Let’s assume that people enjoy to be with other people who share with them common interests or have similar preferences. What if we can show people the current location of other people with similar preferences or common interests? What if we can even predict where these people will be in an hour, in few hours, in days? If we can built an app for that, then people will know where to go and having a great time with people sharing common interests. They don’t have to rely on location information and hope for the best that there will be the right people to have a great time.

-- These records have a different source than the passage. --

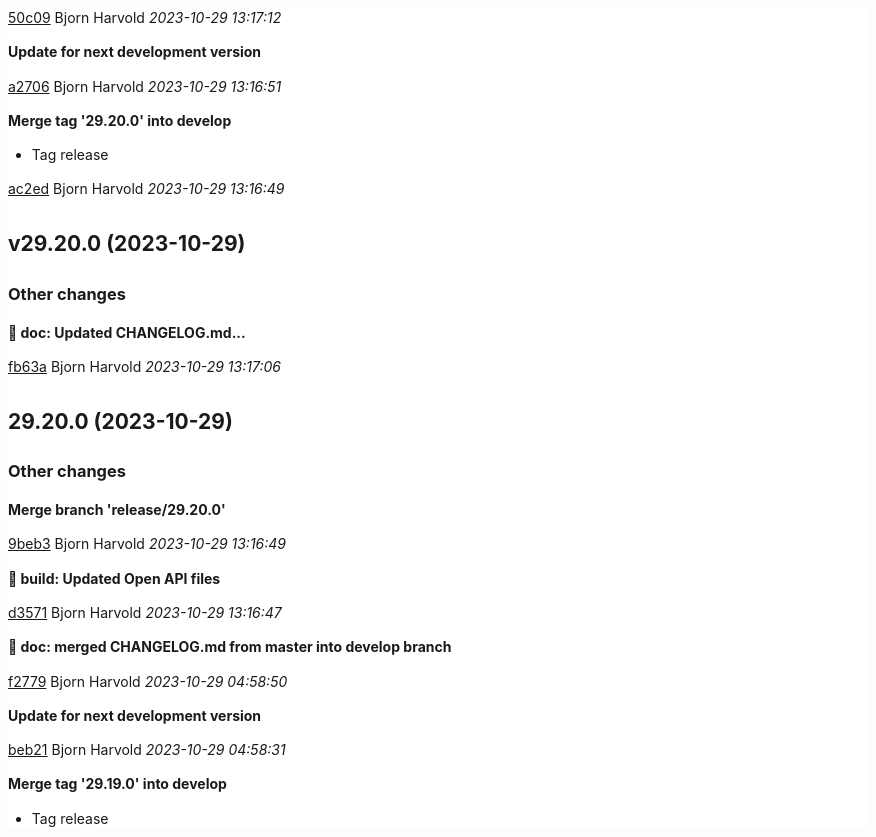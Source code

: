 
[50c09](https://github.com/wink-travel/wink-sdk-java/commit/50c09fe981f1a4b) Bjorn Harvold *2023-10-29 13:17:12*

**Update for next development version**


[a2706](https://github.com/wink-travel/wink-sdk-java/commit/a27061b9aab4f25) Bjorn Harvold *2023-10-29 13:16:51*

**Merge tag '29.20.0' into develop**

* Tag release 

[ac2ed](https://github.com/wink-travel/wink-sdk-java/commit/ac2ed9bde18ace4) Bjorn Harvold *2023-10-29 13:16:49*


## v29.20.0 (2023-10-29)

### Other changes

**:memo: doc: Updated CHANGELOG.md...**


[fb63a](https://github.com/wink-travel/wink-sdk-java/commit/fb63aaecdd8515f) Bjorn Harvold *2023-10-29 13:17:06*


## 29.20.0 (2023-10-29)

### Other changes

**Merge branch 'release/29.20.0'**


[9beb3](https://github.com/wink-travel/wink-sdk-java/commit/9beb3ec3f6b9ece) Bjorn Harvold *2023-10-29 13:16:49*

**:bookmark: build: Updated Open API files**


[d3571](https://github.com/wink-travel/wink-sdk-java/commit/d3571008cd0999b) Bjorn Harvold *2023-10-29 13:16:47*

**:twisted_rightwards_arrows: doc: merged CHANGELOG.md from master into develop branch**


[f2779](https://github.com/wink-travel/wink-sdk-java/commit/f27797896a05d0f) Bjorn Harvold *2023-10-29 04:58:50*

**Update for next development version**


[beb21](https://github.com/wink-travel/wink-sdk-java/commit/beb211eb0f6a54f) Bjorn Harvold *2023-10-29 04:58:31*

**Merge tag '29.19.0' into develop**

* Tag release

Well, I wouldn’t write a blog post about this topic if we didn’t built it and demonstrated that it’s possible and useful. Thomas Maurer, a master student of mine, had this assignment for his master’s thesis. He developed an iPhone app called Environs that tracks people’s location and synchronizes it with a central server. Based on the location history data, knowing where people frequently are, he created clusters of people who are frequently in the same are at the same time. We assume this clusters to be people with common interests. Another approach can be to combine location history data with structured information about the locations to create preference profiles. These profiles can be used to identify people with similar preferences. Since the period for a master’s thesis is quite short, we used the MilanoByNight dataset from the EveryWare laboratory at the Department of Computer Science at the University of Milano, Italy. The dataset consists of over 100k agents who drive around and rest at different locations.

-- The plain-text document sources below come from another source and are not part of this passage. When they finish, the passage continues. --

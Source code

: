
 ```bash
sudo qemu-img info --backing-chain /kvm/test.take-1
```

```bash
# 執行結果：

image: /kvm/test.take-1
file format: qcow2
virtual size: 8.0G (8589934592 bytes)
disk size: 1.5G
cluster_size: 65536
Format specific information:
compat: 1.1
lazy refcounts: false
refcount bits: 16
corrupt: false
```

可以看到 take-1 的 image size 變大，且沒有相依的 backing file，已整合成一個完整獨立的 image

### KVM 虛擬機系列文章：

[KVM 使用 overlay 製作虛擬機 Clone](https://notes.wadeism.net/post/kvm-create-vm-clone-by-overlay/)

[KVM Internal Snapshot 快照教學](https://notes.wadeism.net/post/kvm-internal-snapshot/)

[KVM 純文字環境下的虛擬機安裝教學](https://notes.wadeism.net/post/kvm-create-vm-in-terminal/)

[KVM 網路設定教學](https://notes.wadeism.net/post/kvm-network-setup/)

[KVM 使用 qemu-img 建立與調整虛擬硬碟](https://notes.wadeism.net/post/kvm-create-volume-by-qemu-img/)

To predict where people with similar people are, he used the location history data as time-series to detect seasonal effects. In other words, he identified the locations where people constantly go to and when (e.g., hour of day, day of week).
In the mobile app, Google Maps is used to visualize the current location of people with similar preferences. We used blurry red dots for the people’s location because it has an interesting property. When several blurry dots are painted in a narrow area, they form a cloud-like shape. We used this property to highlight ares of interests. Note that we highlight areas and not points! Further, based on the weather map metaphor used by weather forecast services, we added an overlay on top of Google Maps that showed the predicted value of areas over the next few hours. This is similar to the weather forecast and the visualization of the predicted movement of clouds. A side note: the similarity to forecasting cloud movements led as to the concept of recommendation clouds which are predicted locations of interests and certain time.
We had synthetic data from an agent simulation who virtually drive around Milano. We evaluated our approach to collaborative filtering and recommendation approaches and demonstrated that our approaches significantly outperformed the others. However, this is based on a synthetic dataset for which we have now knowledge how it was built. And every statistician, data miner and data scientist knows that even in random data, statistics and algorithms will find patterns and random correlations. Therefore, there is no quantitative evidence yet.
Abstract
Recommender systems are a type of information retrieval and filtering systems that try to propose items to users according to their individual preferences. Collaborative Filtering is a method to implement such a recommender system through the prediction of ratings for items based on the social environment of the user. In a location recommender system the recommended items are locations, places or areas of interest. Commonly such location recommendations focus only on the current location of the user leaving out other important contextual factors such as time and the locations of other users.
This thesis builds on the assumption that users might be interested in places or areas where other users with similar preferences currently are situated. We developed a visualization following the metaphor of a heatmap – e.g. used of precipitation radar images – where the locations of users are drawn on a map and shape clouds which recommend areas of interest visually. In addition, we develop an abstracted view of the cloud visualization called projection which recommends areas and places depending on hour, weekday and user preferences. We present our implementation of such a location recommender system, in particular the visualizations. Finally, we evaluate our visualization recommendation approach with a synthetic data set against other collaborative filtering algorithms and can present eligible results.
Credit goes to my master student Thomas Maurer who did all the great work.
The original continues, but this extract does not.